Table 1 Sequence of primers and conditions

Statistical analysis

We analyzed 12 SNPs of ENAH (rs12034829, rs576861, rs10799319, rs487591, rs7555139, rs2039620, rs6751, rs1771316, rs4653643, rs954534, rs3795443, and rs1764345) in 178 patients with childhood IgAN and 397 controls. To study the association of the SNPs with disease progression, the 12 SNPs in the early disease group were compared to the same 12 SNPs in the advanced disease group.
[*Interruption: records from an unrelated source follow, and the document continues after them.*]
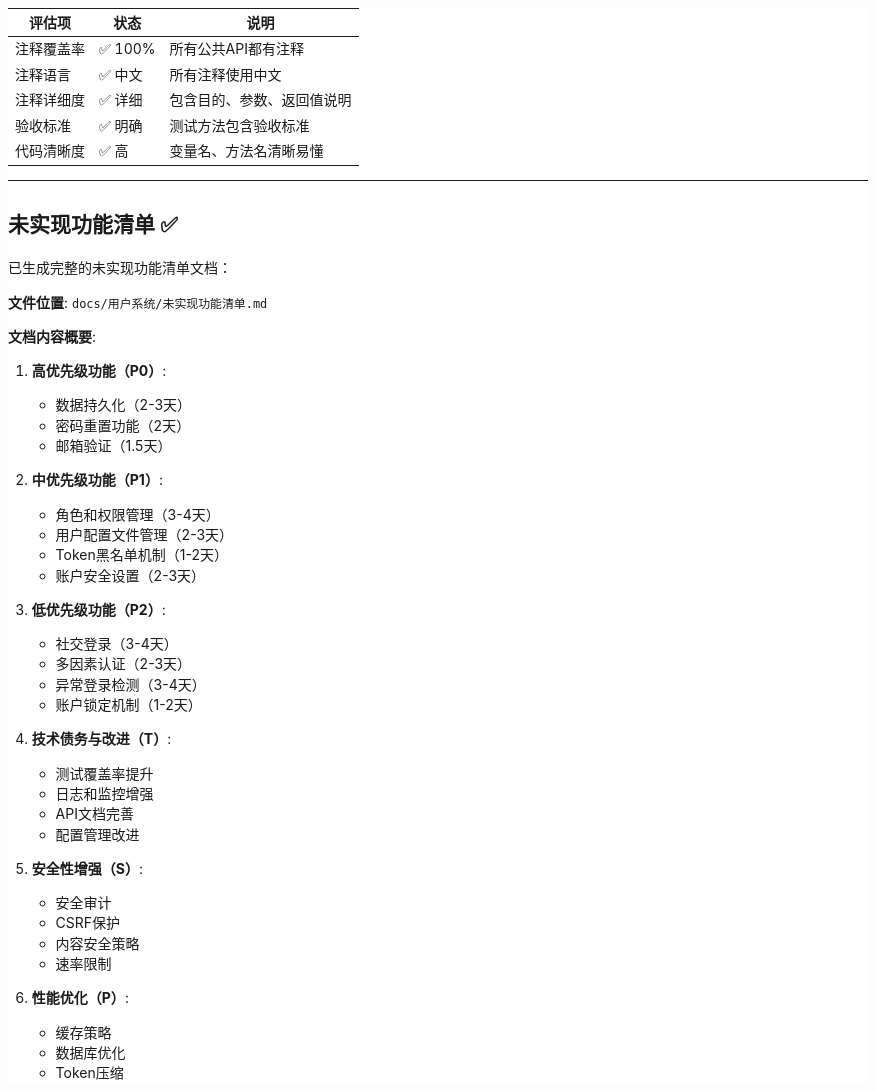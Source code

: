 | 评估项 | 状态 | 说明 |
|--------|------|------|
| 注释覆盖率 | ✅ 100% | 所有公共API都有注释 |
| 注释语言 | ✅ 中文 | 所有注释使用中文 |
| 注释详细度 | ✅ 详细 | 包含目的、参数、返回值说明 |
| 验收标准 | ✅ 明确 | 测试方法包含验收标准 |
| 代码清晰度 | ✅ 高 | 变量名、方法名清晰易懂 |

---

## 未实现功能清单 ✅

已生成完整的未实现功能清单文档：

**文件位置**: `docs/用户系统/未实现功能清单.md`

**文档内容概要**:

1. **高优先级功能（P0）**:
   - 数据持久化（2-3天）
   - 密码重置功能（2天）
   - 邮箱验证（1.5天）

2. **中优先级功能（P1）**:
   - 角色和权限管理（3-4天）
   - 用户配置文件管理（2-3天）
   - Token黑名单机制（1-2天）
   - 账户安全设置（2-3天）

3. **低优先级功能（P2）**:
   - 社交登录（3-4天）
   - 多因素认证（2-3天）
   - 异常登录检测（3-4天）
   - 账户锁定机制（1-2天）

4. **技术债务与改进（T）**:
   - 测试覆盖率提升
   - 日志和监控增强
   - API文档完善
   - 配置管理改进

5. **安全性增强（S）**:
   - 安全审计
   - CSRF保护
   - 内容安全策略
   - 速率限制

6. **性能优化（P）**:
   - 缓存策略
   - 数据库优化
   - Token压缩
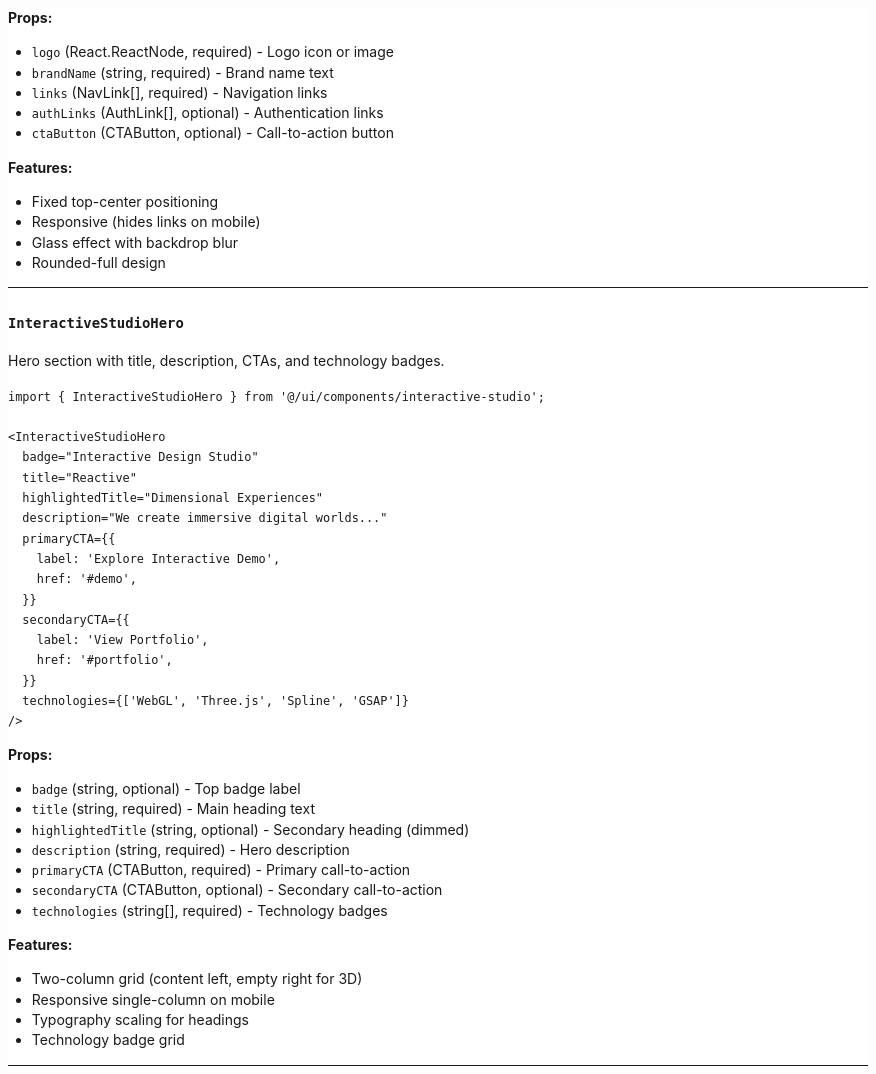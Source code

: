 **Props:**
- `logo` (React.ReactNode, required) - Logo icon or image
- `brandName` (string, required) - Brand name text
- `links` (NavLink[], required) - Navigation links
- `authLinks` (AuthLink[], optional) - Authentication links
- `ctaButton` (CTAButton, optional) - Call-to-action button

**Features:**
- Fixed top-center positioning
- Responsive (hides links on mobile)
- Glass effect with backdrop blur
- Rounded-full design

---

### `InteractiveStudioHero`
Hero section with title, description, CTAs, and technology badges.

```tsx
import { InteractiveStudioHero } from '@/ui/components/interactive-studio';

<InteractiveStudioHero
  badge="Interactive Design Studio"
  title="Reactive"
  highlightedTitle="Dimensional Experiences"
  description="We create immersive digital worlds..."
  primaryCTA={{
    label: 'Explore Interactive Demo',
    href: '#demo',
  }}
  secondaryCTA={{
    label: 'View Portfolio',
    href: '#portfolio',
  }}
  technologies={['WebGL', 'Three.js', 'Spline', 'GSAP']}
/>
```

**Props:**
- `badge` (string, optional) - Top badge label
- `title` (string, required) - Main heading text
- `highlightedTitle` (string, optional) - Secondary heading (dimmed)
- `description` (string, required) - Hero description
- `primaryCTA` (CTAButton, required) - Primary call-to-action
- `secondaryCTA` (CTAButton, optional) - Secondary call-to-action
- `technologies` (string[], required) - Technology badges

**Features:**
- Two-column grid (content left, empty right for 3D)
- Responsive single-column on mobile
- Typography scaling for headings
- Technology badge grid

---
For the case-control association study, Hardy-Weinberg equilibrium (HWE) for all SNPs was assessed using SNPstats in both the cases and controls. A linkage disequilibrium (LD) block of polymorphisms was tested using Haploview (version 4.1). To calculate odds ratios, 95% confidence intervals (CIs), and P values for the association study between SNPs and the development of IgAN and correlations between SNPs and IgAN subgroups we used SNPstats, HapAnalyzer version 1.0 and SNPanalyzer (ISTECH Inc., Goyang, Korea). For comparisons between IgAN patients and healthy controls, we adjusted for gender only, for the comparisons between IgAN subgroups gender and age were controlled. The calculations for power and sample size used the standard approximation to the binomial distribution. To avoid static error, a permutation test was performed (http://stat.ubc.ca/~rollin/stats/ssize/b1.html) (Rosner, 1995). To reduce experimental error, the effective sample size was adjusted (calculated sample size × 100/95). We calculated the sample power required for significant SNPs to confirm the effects.